そこでは、このアクション・プログラムにコメントをした人として、International Corporate Governance Network (ICGN) のChief Executive Officerであるケリー・ワリングメンバー氏をご紹介しましたが、そもそもICGNとは何なのかというご説明がまだできていませんでした。
ICGNは、運用会社や公的年金、上場企業などの機関投資家を中心に構成するネットワークです。そしてCEOであるケリー・ワリング氏は、日本のコーポレートガバナンス・コードやスチュワードシップ・コードの改訂にも携わっている人物です。
さて、このICGNですが、実は「アクション・プログラム」公表の約半年前=2022年10月に「ICGN Japan Governance Priorities Published 04 October 2022 (ICGN 日本のガバナンスの優先課題) 」を公表しています。
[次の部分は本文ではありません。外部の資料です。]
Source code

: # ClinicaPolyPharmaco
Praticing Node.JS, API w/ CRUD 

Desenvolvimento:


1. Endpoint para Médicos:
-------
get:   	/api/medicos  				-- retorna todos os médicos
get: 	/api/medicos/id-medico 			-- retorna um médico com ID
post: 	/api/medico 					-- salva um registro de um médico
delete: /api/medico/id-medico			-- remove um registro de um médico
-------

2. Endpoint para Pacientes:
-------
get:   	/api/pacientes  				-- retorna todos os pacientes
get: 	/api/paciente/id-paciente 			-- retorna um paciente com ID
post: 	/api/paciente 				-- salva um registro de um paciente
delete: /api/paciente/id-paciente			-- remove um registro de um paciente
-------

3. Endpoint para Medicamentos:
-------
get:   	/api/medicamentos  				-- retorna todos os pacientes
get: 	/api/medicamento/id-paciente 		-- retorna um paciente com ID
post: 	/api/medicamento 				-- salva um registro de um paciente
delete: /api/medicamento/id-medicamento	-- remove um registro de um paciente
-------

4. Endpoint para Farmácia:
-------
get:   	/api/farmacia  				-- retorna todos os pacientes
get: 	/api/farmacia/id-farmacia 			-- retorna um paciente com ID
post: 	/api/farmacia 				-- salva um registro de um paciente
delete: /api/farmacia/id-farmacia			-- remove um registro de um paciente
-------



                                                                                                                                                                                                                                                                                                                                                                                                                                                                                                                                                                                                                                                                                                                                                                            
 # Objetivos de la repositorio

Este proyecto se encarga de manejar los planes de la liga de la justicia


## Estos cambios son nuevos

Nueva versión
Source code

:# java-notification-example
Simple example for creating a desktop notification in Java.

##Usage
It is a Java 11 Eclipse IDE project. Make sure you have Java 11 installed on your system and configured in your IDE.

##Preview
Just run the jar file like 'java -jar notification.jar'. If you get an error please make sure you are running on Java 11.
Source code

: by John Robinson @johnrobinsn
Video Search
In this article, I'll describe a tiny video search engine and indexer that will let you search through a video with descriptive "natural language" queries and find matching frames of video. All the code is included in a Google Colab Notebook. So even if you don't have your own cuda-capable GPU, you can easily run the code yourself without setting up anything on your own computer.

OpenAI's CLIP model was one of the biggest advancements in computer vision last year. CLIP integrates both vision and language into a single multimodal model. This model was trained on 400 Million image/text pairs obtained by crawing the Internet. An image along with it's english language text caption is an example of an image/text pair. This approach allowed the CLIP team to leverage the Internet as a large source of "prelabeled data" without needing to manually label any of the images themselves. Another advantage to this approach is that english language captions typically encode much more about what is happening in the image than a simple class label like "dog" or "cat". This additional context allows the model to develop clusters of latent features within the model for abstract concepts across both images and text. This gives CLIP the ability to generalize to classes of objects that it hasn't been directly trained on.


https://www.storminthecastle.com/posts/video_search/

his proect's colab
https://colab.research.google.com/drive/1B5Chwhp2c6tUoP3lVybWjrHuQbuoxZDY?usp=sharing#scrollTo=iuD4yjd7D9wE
これは(2019年に公表された初版を改訂したもの)
ここでは、以下の5つを日本のコーポレートガバナンスのさらなる向上に向けた課題領域として、さまざまな提言がなされています。
Corporate reporting
Board independence
Board effectiveness
Capital allocation
CEO and executive pay
そして、5つの領域の中で最も「2022年に新たに加えられた項目」が多かったのは「1.Corporate reporting」でした。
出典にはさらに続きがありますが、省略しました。